When The Sippy Cups began writing the songs that would become their new album, The Time Machine, the band noticed that they all seemed to be about growing up and changing. Even the music was becoming a bit more sophisticated and edgy. It became apparent to them that both their own children, and their audience, had grown up some since their last album, and the themes of these new songs unwittingly reflected that process.
As the songs took shape, the overriding concept that became the album’s title also began to take shape. After all, what kid doesn’t love the idea of a time machine? But in the case of The Sippy Cups, the time machine they are referring to is not some tricked-out Delorean, but our own bodies, which are constantly growing and changing and moving us through time. They wanted to convey to children and parents how magical that journey through time can be, and how precious the milestones are along the way.

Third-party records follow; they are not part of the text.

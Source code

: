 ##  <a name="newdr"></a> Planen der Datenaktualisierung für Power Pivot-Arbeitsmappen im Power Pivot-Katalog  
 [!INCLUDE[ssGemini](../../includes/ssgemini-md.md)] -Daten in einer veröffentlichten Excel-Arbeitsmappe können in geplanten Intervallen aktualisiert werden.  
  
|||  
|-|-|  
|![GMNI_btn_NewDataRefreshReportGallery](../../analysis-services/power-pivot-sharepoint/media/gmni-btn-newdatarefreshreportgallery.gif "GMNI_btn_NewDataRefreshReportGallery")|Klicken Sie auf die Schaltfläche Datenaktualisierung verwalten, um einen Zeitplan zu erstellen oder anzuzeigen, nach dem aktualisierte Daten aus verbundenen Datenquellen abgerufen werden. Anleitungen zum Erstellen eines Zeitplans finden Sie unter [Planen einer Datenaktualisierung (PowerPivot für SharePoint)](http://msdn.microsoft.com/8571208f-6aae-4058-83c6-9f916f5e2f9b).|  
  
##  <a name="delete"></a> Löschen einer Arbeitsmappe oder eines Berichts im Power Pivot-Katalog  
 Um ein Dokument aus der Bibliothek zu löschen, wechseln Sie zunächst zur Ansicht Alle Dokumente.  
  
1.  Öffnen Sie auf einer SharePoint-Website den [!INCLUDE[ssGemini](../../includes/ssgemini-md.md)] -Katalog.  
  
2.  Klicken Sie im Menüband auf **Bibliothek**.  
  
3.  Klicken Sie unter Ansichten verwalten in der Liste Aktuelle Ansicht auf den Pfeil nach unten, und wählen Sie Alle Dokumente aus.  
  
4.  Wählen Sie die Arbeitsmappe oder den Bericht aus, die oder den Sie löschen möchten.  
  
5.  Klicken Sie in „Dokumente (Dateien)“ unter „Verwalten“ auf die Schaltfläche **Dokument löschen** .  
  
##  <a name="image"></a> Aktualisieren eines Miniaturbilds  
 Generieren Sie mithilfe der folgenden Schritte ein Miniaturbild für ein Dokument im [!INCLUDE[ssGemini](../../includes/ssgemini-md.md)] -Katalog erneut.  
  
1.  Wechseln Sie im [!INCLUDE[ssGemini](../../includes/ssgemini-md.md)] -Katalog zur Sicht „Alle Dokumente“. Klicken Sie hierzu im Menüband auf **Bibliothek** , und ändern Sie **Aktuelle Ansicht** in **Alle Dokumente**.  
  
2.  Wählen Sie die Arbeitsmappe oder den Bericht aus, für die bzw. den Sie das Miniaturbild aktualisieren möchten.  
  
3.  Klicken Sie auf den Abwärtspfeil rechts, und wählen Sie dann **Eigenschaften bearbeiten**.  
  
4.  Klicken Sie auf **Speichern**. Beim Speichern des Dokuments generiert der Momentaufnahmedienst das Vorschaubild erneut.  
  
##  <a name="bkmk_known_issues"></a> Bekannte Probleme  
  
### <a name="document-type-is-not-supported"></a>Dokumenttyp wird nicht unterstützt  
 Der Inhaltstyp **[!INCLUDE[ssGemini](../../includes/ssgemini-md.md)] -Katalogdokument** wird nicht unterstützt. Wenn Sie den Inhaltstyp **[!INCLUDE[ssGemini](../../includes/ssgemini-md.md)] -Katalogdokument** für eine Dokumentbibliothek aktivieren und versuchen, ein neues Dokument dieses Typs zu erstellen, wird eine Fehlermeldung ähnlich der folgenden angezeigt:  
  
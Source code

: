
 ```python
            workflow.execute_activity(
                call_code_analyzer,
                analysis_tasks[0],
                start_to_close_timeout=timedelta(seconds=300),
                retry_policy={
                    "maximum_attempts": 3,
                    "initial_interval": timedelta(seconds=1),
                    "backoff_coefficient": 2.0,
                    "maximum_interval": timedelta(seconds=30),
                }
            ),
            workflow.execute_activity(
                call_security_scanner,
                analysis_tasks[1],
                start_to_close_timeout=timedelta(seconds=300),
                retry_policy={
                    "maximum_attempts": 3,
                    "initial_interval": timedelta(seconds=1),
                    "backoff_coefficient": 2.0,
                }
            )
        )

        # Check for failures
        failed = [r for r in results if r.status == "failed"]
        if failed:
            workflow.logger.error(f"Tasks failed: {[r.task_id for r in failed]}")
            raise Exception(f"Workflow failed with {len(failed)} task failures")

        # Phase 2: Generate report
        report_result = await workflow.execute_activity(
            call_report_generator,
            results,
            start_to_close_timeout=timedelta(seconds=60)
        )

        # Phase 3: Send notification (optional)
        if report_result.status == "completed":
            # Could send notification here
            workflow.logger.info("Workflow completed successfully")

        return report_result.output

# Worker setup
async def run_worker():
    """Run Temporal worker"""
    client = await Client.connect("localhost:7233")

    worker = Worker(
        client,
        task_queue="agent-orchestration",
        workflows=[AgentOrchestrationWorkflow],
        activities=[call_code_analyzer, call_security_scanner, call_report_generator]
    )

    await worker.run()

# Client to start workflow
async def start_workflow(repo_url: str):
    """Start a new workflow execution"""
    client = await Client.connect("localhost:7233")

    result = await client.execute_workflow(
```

Sippy Rudy wrote “My Loose Tooth” about his daughter Riley’s experience with wiggling a loose tooth around in her mouth. Sippy Alison brought in a song called “One Day Soon,” about watching her son Henry learn to swim and read. Sippy Paul contributed “Seven is the new Fourteen,” introducing math fun for ages 3 to 93. Rounding out The Time Machine are songs like the rousing “Look,” which celebrates the ancestors who made us who we are; “My Angry Voice,” one for the parents to learn from; “Awake,” a slow- building, ethereal paean to the parallels between the natural world and our world; and “Hailstone Man,” a rocking number about a WWII pilot who jumps out of a failing plane into a hailstorm, and lives to tell the tale. Character favorites such as Major Minor, Super Guy and Hair Professor round out the journey.